Commit Graph

1140 Commits

Author SHA1 Message Date
Jeff Layton
a8af0d682a libceph: clean up ceph_osdc_start_request prototype
This function always returns 0, and ignores the nofail boolean. Drop the
nofail argument, make the function void return and fix up the callers.

Signed-off-by: Jeff Layton <jlayton@kernel.org>
Reviewed-by: Ilya Dryomov <idryomov@gmail.com>
Signed-off-by: Ilya Dryomov <idryomov@gmail.com>
2022-08-03 14:05:39 +02:00
Jason Wang
4f88619455 libceph: fix ceph_pagelist_reserve() comment typo
The double `without' is duplicated in the comment, remove one.

Signed-off-by: Jason Wang <wangborong@cdjrlc.com>
Reviewed-by: Ilya Dryomov <idryomov@gmail.com>
Signed-off-by: Ilya Dryomov <idryomov@gmail.com>
2022-08-03 00:54:13 +02:00
Daichi Mukai
842d6b019b libceph: print fsid and epoch with osd id
Print fsid and epoch in libceph log messages to distinct from which
each message come.

[ idryomov: don't bother with gid for now, print epoch instead ]

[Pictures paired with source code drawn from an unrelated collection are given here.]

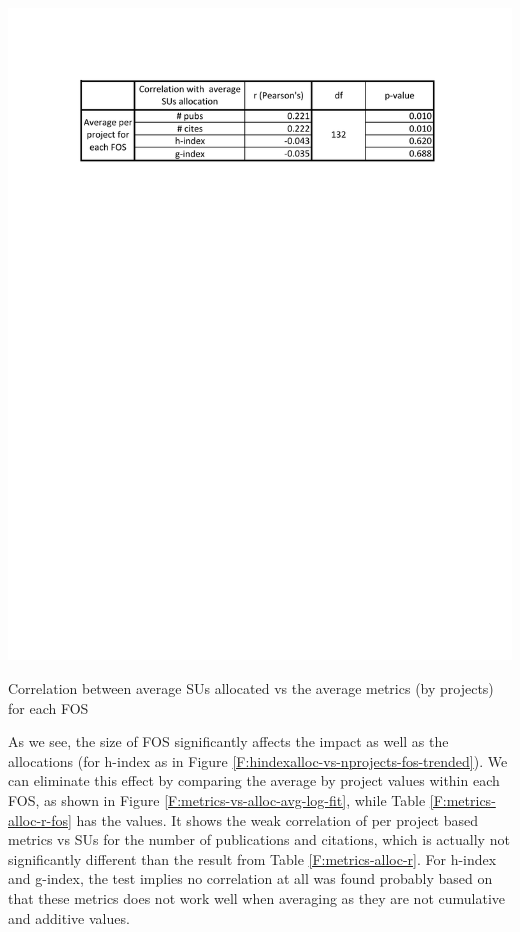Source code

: \documentclass{sig-alternate}
\begin{document}
\begin{table}[htb] 
  \centering 
    \includegraphics[width=1.0\columnwidth]{images/metrics_alloc_r_fos.pdf} 
  \caption{Correlation between average SUs allocated vs the average metrics (by projects) for each FOS}\label{F:metrics-alloc-r-fos} 
\end{table} 
 
As we see, the size of FOS significantly affects the impact as well as the allocations (for h-index as in Figure \ref{F:hindexalloc-vs-nprojects-fos-trended}). We can eliminate this effect by comparing the average by project values within each FOS, as shown in Figure \ref{F:metrics-vs-alloc-avg-log-fit}, while Table \ref{F:metrics-alloc-r-fos} has the values. It shows the weak correlation of per project based metrics vs SUs for the number of publications and citations, which is actually not significantly different than the result from Table \ref{F:metrics-alloc-r}. For h-index and g-index, the test implies no correlation at all was found probably based on that these metrics does not work well when averaging as they are not cumulative and additive values. 
 
\end{document}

Signed-off-by: Satoru Takeuchi <satoru.takeuchi@gmail.com>
Signed-off-by: Daichi Mukai <daichi-mukai@cybozu.co.jp>
Reviewed-by: Ilya Dryomov <idryomov@gmail.com>
Signed-off-by: Ilya Dryomov <idryomov@gmail.com>
2022-08-03 00:54:12 +02:00
Li Qiong
fc54cb8d87 libceph: check pointer before assigned to "c->rules[]"
It should be better to check pointer firstly, then assign it
to c->rules[]. Refine code a little bit.

Signed-off-by: Li Qiong <liqiong@nfschina.com>
Reviewed-by: Ilya Dryomov <idryomov@gmail.com>
Signed-off-by: Ilya Dryomov <idryomov@gmail.com>
2022-08-03 00:54:12 +02:00
Guo Zhengkui
d9d58f0402 libceph: use swap() macro instead of taking tmp variable
Fix the following coccicheck warning:
net/ceph/crush/mapper.c:1077:8-9: WARNING opportunity for swap()

by using swap() for the swapping of variable values and drop
the tmp variable that is not needed any more.

Signed-off-by: Guo Zhengkui <guozhengkui@vivo.com>
Reviewed-by: Ilya Dryomov <idryomov@gmail.com>
Signed-off-by: Ilya Dryomov <idryomov@gmail.com>
2022-05-25 20:45:13 +02:00
Ilya Dryomov
d0bb883c63 libceph: fix misleading ceph_osdc_cancel_request() comment
cancel_request() never guaranteed that after its return the OSD
client would be completely done with the OSD request.  The callback
(if specified) can still be invoked and a ref can still be held.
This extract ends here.